** The problem **
Your task is to print all of the data word for word.

[[ Extracted information, beginning ]]

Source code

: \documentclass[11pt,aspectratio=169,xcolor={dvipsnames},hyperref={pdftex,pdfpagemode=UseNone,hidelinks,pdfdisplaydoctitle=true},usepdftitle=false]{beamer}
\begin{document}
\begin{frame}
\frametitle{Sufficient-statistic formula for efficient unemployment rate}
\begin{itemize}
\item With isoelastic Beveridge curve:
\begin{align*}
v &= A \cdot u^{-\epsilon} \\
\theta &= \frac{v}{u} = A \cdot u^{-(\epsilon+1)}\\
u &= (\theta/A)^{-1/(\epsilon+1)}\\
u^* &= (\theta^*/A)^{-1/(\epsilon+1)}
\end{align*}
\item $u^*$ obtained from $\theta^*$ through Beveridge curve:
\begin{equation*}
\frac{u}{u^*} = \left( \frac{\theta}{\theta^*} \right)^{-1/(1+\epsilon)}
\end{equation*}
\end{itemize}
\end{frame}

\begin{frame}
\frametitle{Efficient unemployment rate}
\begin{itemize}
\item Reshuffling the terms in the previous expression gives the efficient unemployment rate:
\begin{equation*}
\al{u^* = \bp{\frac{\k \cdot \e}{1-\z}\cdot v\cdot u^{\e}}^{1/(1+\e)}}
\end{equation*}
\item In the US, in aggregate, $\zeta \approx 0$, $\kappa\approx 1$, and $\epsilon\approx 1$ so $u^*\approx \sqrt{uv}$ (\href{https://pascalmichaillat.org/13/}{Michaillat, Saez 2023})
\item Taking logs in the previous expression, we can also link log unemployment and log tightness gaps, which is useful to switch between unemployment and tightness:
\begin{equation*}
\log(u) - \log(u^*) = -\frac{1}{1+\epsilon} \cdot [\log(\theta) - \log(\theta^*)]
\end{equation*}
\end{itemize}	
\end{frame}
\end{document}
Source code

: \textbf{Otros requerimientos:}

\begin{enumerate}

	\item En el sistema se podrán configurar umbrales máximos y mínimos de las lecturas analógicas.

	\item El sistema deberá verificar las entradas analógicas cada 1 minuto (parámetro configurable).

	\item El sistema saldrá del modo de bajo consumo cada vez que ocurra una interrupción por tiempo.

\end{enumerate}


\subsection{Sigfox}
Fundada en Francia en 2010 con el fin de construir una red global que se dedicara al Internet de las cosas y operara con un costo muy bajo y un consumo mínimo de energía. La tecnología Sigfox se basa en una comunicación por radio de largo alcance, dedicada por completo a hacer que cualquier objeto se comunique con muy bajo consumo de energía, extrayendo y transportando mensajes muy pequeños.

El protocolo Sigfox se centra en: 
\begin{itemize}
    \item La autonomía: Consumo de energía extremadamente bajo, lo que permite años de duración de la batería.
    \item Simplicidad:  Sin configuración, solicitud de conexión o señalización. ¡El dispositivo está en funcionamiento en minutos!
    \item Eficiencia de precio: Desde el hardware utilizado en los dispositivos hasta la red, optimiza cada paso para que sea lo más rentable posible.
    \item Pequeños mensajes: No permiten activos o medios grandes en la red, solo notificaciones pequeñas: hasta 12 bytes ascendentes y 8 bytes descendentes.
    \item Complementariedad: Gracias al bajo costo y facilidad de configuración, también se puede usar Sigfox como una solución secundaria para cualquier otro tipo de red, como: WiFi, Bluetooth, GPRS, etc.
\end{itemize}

[[ Extracted information, end ]]

** Exercise result **
Source code

: \documentclass[11pt,aspectratio=169,xcolor={dvipsnames},hyperref={pdftex,pdfpagemode=UseNone,hidelinks,pdfdisplaydoctitle=true},usepdftitle=false]{beamer}
\begin{document}
\begin{frame}
\frametitle{Sufficient-statistic formula for efficient unemployment rate}
\begin{itemize}
\item With isoelastic Beveridge curve:
\begin{align*}
v &= A \cdot u^{-\epsilon} \\
\theta &= \frac{v}{u} = A \cdot u^{-(\epsilon+1)}\\
u &= (\theta/A)^{-1/(\epsilon+1)}\\
u^* &= (\theta^*/A)^{-1/(\epsilon+1)}
\end{align*}
\item $u^*$ obtained from $\theta^*$ through Beveridge curve:
\begin{equation*}
\frac{u}{u^*} = \left( \frac{\theta}{\theta^*} \right)^{-1/(1+\epsilon)}
\end{equation*}
\end{itemize}
\end{frame}

\begin{frame}
\frametitle{Efficient unemployment rate}
\begin{itemize}
\item Reshuffling the terms in the previous expression gives the efficient unemployment rate:
\begin{equation*}
\al{u^* = \bp{\frac{\k \cdot \e}{1-\z}\cdot v\cdot u^{\e}}^{1/(1+\e)}}
\end{equation*}
\item In the US, in aggregate, $\zeta \approx 0$, $\kappa\approx 1$, and $\epsilon\approx 1$ so $u^*\approx \sqrt{uv}$ (\href{https://pascalmichaillat.org/13/}{Michaillat, Saez 2023})
\item Taking logs in the previous expression, we can also link log unemployment and log tightness gaps, which is useful to switch between unemployment and tightness:
\begin{equation*}
\log(u) - \log(u^*) = -\frac{1}{1+\epsilon} \cdot [\log(\theta) - \log(\theta^*)]
\end{equation*}
\end{itemize}	
\end{frame}
\end{document}
Source code

: \textbf{Otros requerimientos:}

\begin{enumerate}

	\item En el sistema se podrán configurar umbrales máximos y mínimos de las lecturas analógicas.

	\item El sistema deberá verificar las entradas analógicas cada 1 minuto (parámetro configurable).

	\item El sistema saldrá del modo de bajo consumo cada vez que ocurra una interrupción por tiempo.

\end{enumerate}


\subsection{Sigfox}
Fundada en Francia en 2010 con el fin de construir una red global que se dedicara al Internet de las cosas y operara con un costo muy bajo y un consumo mínimo de energía. La tecnología Sigfox se basa en una comunicación por radio de largo alcance, dedicada por completo a hacer que cualquier objeto se comunique con muy bajo consumo de energía, extrayendo y transportando mensajes muy pequeños.

El protocolo Sigfox se centra en: 
\begin{itemize}
    \item La autonomía: Consumo de energía extremadamente bajo, lo que permite años de duración de la batería.
    \item Simplicidad:  Sin configuración, solicitud de conexión o señalización. ¡El dispositivo está en funcionamiento en minutos!
    \item Eficiencia de precio: Desde el hardware utilizado en los dispositivos hasta la red, optimiza cada paso para que sea lo más rentable posible.
    \item Pequeños mensajes: No permiten activos o medios grandes en la red, solo notificaciones pequeñas: hasta 12 bytes ascendentes y 8 bytes descendentes.
    \item Complementariedad: Gracias al bajo costo y facilidad de configuración, también se puede usar Sigfox como una solución secundaria para cualquier otro tipo de red, como: WiFi, Bluetooth, GPRS, etc.
\end{itemize}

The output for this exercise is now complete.